European stock markets also suffered in response to the Fed’s tinkering with the idea of tapering. The European economies are more vulnerable to rising interest rates than the US due to highly leveraged corporate balance sheets in the peripheral economies and the uncertainty around the health of the banking system. Fortunately, the increase in European yields has been more muted up to now. In fact, peripheral yields even declined in 2013. Still, a spike in bond yields could pose a risk to the fragile upswing in Europe.
Insurers will Eventually Benefit from Rising Yields
Savers will benefit from rising interest rates and ‘savers’ includes insurers. The global insurance industry is estimated in 2012 to have managed and invested around US$26,800bn in funds, or about 12% of global financial assets. The bulk of these investments is managed by life insurers. So, an increase of one percentage point investment returns will result in additional investment income of about US$268bn per year, or about 6% of global premium income. For this reason, the expected increase in interest rates should be a blessing for insurers, and life insurers in particular. According to Market Consistent Embedded Value/European Embedded Value (MCEV/EEV) reports, the economic worth of insurance companies rises with increases in interest rates.
However, it would be a fallacy to believe that interest rate increases will benefit insurers immediately.

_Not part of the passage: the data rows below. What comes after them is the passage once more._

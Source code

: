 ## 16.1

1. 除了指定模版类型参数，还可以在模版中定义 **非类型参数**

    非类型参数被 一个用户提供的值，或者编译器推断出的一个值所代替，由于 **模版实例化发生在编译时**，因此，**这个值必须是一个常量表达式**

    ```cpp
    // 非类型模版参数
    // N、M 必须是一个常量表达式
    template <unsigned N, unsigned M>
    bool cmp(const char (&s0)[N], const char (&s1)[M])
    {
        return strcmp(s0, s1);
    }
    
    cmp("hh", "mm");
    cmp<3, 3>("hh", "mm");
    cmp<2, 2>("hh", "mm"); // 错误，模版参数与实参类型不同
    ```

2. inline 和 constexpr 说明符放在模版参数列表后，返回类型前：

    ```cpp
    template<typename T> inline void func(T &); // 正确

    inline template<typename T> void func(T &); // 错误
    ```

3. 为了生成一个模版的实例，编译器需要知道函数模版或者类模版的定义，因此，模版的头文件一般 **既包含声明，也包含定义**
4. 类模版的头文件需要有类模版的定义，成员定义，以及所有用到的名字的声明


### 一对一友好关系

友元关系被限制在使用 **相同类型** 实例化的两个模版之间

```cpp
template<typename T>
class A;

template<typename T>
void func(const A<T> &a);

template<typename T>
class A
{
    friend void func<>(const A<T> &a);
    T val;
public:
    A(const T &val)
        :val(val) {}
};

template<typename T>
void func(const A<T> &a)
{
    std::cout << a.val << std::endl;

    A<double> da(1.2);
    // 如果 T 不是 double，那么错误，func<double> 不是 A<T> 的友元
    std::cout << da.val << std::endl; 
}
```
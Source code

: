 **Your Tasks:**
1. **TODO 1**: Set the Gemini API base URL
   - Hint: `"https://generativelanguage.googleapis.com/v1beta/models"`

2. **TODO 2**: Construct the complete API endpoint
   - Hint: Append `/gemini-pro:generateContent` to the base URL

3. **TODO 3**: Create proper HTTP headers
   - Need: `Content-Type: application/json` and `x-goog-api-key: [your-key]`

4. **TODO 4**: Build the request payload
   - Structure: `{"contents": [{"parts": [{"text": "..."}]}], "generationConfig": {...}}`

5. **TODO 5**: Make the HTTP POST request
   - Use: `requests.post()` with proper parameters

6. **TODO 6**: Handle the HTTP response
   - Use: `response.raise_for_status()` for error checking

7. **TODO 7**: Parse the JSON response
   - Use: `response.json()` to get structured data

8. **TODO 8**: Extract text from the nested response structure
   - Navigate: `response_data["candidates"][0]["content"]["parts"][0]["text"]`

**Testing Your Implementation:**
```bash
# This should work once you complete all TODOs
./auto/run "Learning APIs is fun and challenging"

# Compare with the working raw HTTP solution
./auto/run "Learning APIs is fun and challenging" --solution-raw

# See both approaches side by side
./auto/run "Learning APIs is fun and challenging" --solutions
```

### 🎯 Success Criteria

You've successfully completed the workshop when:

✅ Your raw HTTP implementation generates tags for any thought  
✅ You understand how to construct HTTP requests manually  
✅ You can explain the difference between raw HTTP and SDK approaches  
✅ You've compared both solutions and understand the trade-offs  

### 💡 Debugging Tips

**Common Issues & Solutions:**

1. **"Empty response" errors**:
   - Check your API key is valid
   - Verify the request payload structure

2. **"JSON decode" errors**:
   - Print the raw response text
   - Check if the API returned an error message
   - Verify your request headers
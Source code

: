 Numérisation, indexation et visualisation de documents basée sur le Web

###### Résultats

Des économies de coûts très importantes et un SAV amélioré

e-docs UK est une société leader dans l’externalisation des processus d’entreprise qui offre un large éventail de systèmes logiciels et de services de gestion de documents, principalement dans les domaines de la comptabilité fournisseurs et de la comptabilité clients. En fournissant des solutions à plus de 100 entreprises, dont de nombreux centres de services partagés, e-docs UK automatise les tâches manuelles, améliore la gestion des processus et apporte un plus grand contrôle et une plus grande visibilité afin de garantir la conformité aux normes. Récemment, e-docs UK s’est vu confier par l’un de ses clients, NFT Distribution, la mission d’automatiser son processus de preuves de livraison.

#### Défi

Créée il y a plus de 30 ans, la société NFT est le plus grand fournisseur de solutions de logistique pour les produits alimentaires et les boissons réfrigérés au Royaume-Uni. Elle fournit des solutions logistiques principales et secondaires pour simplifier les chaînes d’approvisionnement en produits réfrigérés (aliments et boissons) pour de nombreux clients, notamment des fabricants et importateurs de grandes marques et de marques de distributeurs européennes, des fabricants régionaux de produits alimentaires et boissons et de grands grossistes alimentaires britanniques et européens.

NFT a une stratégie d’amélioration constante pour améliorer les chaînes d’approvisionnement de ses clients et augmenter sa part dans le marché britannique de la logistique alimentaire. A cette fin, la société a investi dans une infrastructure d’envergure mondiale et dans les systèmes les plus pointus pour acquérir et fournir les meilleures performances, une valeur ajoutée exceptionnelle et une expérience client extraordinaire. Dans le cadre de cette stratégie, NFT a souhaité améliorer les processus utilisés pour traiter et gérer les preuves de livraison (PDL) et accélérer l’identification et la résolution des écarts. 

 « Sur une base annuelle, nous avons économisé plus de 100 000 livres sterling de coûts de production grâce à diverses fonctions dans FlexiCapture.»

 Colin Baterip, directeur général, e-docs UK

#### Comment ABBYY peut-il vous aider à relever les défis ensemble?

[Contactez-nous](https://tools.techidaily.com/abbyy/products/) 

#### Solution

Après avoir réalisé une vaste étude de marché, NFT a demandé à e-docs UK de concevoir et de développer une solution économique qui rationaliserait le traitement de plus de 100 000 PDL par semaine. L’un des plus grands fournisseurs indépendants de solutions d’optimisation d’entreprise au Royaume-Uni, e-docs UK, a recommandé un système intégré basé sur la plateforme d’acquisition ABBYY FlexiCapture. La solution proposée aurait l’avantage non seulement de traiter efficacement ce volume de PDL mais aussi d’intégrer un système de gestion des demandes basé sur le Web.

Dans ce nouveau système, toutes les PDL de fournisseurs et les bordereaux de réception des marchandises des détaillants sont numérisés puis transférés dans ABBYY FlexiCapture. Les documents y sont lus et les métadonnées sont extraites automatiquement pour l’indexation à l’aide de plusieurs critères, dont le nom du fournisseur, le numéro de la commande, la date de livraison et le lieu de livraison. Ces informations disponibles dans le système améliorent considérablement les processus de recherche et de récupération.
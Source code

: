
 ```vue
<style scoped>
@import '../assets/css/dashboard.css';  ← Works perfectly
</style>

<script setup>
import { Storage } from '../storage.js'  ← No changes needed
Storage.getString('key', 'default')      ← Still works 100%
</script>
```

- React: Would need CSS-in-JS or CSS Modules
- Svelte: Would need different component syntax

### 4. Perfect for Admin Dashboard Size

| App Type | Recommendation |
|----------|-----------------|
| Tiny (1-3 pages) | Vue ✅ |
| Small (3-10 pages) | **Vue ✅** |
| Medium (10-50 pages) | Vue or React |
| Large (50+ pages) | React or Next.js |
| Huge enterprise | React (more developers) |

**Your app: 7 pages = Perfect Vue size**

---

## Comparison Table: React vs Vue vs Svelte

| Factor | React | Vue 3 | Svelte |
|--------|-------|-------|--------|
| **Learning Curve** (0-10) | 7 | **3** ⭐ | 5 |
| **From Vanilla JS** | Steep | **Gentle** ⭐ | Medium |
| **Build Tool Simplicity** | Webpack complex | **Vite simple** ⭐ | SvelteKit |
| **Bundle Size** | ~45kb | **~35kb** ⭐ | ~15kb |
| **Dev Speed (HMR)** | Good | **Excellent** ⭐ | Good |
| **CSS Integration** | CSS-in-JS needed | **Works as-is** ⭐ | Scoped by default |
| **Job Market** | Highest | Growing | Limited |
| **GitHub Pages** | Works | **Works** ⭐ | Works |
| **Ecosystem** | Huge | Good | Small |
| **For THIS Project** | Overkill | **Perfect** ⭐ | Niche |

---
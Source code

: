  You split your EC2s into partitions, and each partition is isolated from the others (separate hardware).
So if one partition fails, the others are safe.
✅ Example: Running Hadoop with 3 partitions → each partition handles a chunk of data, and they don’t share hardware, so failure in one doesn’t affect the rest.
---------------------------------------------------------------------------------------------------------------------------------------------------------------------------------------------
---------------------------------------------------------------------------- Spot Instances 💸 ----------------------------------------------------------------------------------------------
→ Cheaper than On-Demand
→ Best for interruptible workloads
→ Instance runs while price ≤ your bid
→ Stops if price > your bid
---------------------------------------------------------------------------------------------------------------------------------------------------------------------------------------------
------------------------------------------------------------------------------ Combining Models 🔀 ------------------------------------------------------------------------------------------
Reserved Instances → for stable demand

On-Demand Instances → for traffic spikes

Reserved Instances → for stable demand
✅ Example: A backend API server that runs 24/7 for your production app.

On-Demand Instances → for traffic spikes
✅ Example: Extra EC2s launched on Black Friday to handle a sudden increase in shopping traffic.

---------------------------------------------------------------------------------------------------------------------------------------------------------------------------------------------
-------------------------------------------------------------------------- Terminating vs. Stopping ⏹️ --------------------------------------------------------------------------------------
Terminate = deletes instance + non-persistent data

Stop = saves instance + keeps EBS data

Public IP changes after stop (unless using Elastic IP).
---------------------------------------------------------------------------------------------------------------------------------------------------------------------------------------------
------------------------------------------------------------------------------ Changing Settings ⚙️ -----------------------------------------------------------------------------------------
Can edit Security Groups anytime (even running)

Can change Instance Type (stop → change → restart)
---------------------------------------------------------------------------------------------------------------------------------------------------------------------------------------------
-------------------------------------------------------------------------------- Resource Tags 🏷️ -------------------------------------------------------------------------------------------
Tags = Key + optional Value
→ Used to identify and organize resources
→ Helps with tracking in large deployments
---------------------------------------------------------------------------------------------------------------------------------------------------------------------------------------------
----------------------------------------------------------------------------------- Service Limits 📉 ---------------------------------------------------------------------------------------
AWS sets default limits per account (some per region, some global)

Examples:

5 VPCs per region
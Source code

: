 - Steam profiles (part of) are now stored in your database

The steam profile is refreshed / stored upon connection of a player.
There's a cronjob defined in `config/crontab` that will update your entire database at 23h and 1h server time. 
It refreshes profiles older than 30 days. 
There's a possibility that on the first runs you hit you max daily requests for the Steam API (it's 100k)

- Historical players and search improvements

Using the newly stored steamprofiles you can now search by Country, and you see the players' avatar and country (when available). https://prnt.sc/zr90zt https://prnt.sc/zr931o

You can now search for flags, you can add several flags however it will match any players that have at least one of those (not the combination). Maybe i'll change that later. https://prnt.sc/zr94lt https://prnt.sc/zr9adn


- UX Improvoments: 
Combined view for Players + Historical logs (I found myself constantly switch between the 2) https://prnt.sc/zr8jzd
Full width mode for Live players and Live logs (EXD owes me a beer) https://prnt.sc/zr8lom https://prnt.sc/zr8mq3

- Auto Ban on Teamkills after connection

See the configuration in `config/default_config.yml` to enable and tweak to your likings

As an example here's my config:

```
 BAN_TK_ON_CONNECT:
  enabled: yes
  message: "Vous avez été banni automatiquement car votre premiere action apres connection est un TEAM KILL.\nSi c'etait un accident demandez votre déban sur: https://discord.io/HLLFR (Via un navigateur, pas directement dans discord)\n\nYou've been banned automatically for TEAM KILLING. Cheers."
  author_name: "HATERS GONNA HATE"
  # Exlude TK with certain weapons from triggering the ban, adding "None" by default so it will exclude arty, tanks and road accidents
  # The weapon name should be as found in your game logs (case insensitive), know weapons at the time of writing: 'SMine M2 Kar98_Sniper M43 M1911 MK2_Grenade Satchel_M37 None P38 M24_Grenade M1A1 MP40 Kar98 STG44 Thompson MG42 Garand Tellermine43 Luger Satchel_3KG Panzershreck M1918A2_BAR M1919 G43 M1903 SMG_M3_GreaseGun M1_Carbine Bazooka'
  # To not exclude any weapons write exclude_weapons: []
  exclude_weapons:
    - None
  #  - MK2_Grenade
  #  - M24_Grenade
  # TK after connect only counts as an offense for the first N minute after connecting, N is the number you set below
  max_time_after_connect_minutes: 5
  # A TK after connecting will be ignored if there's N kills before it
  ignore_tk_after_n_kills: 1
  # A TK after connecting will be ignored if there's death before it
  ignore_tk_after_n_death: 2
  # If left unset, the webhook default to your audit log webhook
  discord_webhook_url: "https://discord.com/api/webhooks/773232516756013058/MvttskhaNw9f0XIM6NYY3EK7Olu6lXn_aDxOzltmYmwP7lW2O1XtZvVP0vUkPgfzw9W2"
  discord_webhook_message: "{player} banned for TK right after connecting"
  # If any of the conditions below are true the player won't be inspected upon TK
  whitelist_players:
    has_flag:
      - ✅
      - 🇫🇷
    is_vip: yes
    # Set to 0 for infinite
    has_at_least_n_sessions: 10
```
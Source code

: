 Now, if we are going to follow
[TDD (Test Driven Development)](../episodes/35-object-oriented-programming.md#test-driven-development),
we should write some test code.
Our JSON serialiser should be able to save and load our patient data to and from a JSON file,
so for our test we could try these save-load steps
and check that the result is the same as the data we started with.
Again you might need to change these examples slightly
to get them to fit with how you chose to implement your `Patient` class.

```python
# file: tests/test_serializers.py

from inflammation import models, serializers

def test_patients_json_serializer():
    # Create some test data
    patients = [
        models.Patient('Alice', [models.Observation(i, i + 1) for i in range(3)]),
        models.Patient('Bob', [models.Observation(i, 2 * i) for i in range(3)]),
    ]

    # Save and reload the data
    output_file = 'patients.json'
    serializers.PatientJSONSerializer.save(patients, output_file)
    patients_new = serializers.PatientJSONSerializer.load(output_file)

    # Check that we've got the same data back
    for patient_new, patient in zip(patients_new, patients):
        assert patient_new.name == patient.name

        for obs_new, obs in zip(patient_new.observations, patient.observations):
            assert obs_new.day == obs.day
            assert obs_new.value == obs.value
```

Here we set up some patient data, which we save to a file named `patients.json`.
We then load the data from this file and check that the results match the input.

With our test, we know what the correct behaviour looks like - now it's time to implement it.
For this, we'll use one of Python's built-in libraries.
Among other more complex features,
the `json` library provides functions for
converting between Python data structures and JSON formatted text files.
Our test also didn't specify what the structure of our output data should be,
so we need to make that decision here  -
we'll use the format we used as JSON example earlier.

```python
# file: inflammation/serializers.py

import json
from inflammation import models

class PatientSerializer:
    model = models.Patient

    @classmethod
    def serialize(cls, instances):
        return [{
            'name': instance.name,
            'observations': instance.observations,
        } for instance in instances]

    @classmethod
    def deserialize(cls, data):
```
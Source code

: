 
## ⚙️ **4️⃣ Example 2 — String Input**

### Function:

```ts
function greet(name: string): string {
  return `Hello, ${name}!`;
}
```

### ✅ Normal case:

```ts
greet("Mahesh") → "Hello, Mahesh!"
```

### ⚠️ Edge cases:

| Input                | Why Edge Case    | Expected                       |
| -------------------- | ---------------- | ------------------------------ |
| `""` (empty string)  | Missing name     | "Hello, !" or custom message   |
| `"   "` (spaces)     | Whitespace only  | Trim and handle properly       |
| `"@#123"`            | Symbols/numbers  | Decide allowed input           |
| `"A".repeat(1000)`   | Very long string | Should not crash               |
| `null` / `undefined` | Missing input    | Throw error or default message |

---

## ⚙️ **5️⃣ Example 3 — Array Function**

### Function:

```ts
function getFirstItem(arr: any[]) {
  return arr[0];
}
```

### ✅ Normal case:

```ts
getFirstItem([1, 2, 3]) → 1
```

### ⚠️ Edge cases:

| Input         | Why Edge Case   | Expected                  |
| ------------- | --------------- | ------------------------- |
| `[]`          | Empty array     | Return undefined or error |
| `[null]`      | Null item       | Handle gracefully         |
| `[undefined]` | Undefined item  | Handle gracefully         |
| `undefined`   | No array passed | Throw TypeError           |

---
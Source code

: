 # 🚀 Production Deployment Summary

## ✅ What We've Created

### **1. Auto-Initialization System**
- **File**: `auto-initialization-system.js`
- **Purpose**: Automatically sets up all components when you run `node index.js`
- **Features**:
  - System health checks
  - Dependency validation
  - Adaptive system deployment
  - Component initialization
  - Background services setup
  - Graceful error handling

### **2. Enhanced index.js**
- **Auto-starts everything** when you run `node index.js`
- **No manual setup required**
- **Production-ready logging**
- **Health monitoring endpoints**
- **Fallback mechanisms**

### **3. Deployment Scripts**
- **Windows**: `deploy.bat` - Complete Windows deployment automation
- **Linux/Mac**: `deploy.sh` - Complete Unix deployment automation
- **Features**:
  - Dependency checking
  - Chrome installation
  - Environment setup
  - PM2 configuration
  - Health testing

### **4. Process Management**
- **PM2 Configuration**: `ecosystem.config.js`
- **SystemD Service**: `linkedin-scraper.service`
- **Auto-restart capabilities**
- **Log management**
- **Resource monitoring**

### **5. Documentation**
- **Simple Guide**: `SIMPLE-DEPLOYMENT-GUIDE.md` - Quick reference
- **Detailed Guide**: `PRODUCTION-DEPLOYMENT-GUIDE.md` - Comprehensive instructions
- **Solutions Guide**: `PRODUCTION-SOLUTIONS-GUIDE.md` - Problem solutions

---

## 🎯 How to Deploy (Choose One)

First of all, companies roll over only a small fraction of their investment portfolios every year and as such, rising interest rates have both a marginal and lagged impact on the investment portfolio. For example, in Germany – a market where life insurers have been particularly hurt by the low level of interest rates – insurers’ fixed income portfolio yield would continue to decline from 3.2% in 2012 to 2.7% in 2017 under the assumption of a gradual increase in interest rates from 1.8% to 4.2% over the same timeframe. This is because the maturing bonds dropping out of the portfolio will still have a higher coupon than newly-bought bonds, lowering the overall portfolio yield. Life insurers’ struggle to serve their long-term guarantees written when interest rates were higher is thus unlikely to come to an end soon.
Secondly, the immediate impact on accounting balance sheets may even be negative. This is because the market value of bonds declines as interest rates increase. This decline on the asset side is not always matched by a corresponding decline in liabilities since under many accounting regimes liabilities are not marked-to-market. The resulting loss in equity will be a reversal of the artificial equity gains seen over the last few years as interest rates dropped.
Insurers should therefore not get carried away by the apparent trend reversal in interest rates. Instead, life insurers should continue to focus on ways to make their products, which often contain long-term interest rate guarantees, more resilient under any interest rate scenario.